▶ _Input material_:
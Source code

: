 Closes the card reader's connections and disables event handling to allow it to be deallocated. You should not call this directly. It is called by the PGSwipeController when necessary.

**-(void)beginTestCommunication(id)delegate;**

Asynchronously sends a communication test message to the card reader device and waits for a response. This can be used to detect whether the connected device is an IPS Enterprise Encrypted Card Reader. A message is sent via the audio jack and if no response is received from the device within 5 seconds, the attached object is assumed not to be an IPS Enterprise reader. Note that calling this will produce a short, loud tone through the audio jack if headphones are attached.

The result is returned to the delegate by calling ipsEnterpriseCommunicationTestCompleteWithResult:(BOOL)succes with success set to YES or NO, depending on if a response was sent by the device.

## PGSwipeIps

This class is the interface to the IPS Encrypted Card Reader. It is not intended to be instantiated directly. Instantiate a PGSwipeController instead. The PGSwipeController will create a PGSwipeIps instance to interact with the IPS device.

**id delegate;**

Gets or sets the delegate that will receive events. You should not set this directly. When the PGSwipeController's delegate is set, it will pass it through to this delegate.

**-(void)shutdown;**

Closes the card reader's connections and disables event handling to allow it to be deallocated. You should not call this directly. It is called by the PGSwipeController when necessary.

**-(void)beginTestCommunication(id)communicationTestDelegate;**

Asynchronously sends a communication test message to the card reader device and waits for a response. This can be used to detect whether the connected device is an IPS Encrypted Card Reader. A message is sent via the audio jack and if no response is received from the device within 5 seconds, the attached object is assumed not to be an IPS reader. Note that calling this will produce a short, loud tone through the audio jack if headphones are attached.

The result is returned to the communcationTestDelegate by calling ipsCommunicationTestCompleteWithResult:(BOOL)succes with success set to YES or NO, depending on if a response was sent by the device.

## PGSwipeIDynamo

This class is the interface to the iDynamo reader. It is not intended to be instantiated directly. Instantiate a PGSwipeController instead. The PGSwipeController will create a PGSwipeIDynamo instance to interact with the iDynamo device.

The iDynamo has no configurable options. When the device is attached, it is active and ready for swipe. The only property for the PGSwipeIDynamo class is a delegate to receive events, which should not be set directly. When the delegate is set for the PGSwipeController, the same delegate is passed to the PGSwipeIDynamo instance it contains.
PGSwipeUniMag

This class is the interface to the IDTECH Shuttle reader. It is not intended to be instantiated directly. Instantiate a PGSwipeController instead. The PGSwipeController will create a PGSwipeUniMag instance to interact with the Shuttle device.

▶ _What is required_: Transcribe the records above with every character unchanged.

▶ _Output for this exercise_:
Source code

: Closes the card reader's connections and disables event handling to allow it to be deallocated. You should not call this directly. It is called by the PGSwipeController when necessary.

**-(void)beginTestCommunication(id)delegate;**

Asynchronously sends a communication test message to the card reader device and waits for a response. This can be used to detect whether the connected device is an IPS Enterprise Encrypted Card Reader. A message is sent via the audio jack and if no response is received from the device within 5 seconds, the attached object is assumed not to be an IPS Enterprise reader. Note that calling this will produce a short, loud tone through the audio jack if headphones are attached.

The result is returned to the delegate by calling ipsEnterpriseCommunicationTestCompleteWithResult:(BOOL)succes with success set to YES or NO, depending on if a response was sent by the device.

## PGSwipeIps

This class is the interface to the IPS Encrypted Card Reader. It is not intended to be instantiated directly. Instantiate a PGSwipeController instead. The PGSwipeController will create a PGSwipeIps instance to interact with the IPS device.

**id delegate;**

Gets or sets the delegate that will receive events. You should not set this directly. When the PGSwipeController's delegate is set, it will pass it through to this delegate.

**-(void)shutdown;**

Closes the card reader's connections and disables event handling to allow it to be deallocated. You should not call this directly. It is called by the PGSwipeController when necessary.

**-(void)beginTestCommunication(id)communicationTestDelegate;**

Asynchronously sends a communication test message to the card reader device and waits for a response. This can be used to detect whether the connected device is an IPS Encrypted Card Reader. A message is sent via the audio jack and if no response is received from the device within 5 seconds, the attached object is assumed not to be an IPS reader. Note that calling this will produce a short, loud tone through the audio jack if headphones are attached.

The result is returned to the communcationTestDelegate by calling ipsCommunicationTestCompleteWithResult:(BOOL)succes with success set to YES or NO, depending on if a response was sent by the device.

## PGSwipeIDynamo

This class is the interface to the iDynamo reader. It is not intended to be instantiated directly. Instantiate a PGSwipeController instead. The PGSwipeController will create a PGSwipeIDynamo instance to interact with the iDynamo device.

The iDynamo has no configurable options. When the device is attached, it is active and ready for swipe. The only property for the PGSwipeIDynamo class is a delegate to receive events, which should not be set directly. When the delegate is set for the PGSwipeController, the same delegate is passed to the PGSwipeIDynamo instance it contains.
PGSwipeUniMag

This class is the interface to the IDTECH Shuttle reader. It is not intended to be instantiated directly. Instantiate a PGSwipeController instead. The PGSwipeController will create a PGSwipeUniMag instance to interact with the Shuttle device.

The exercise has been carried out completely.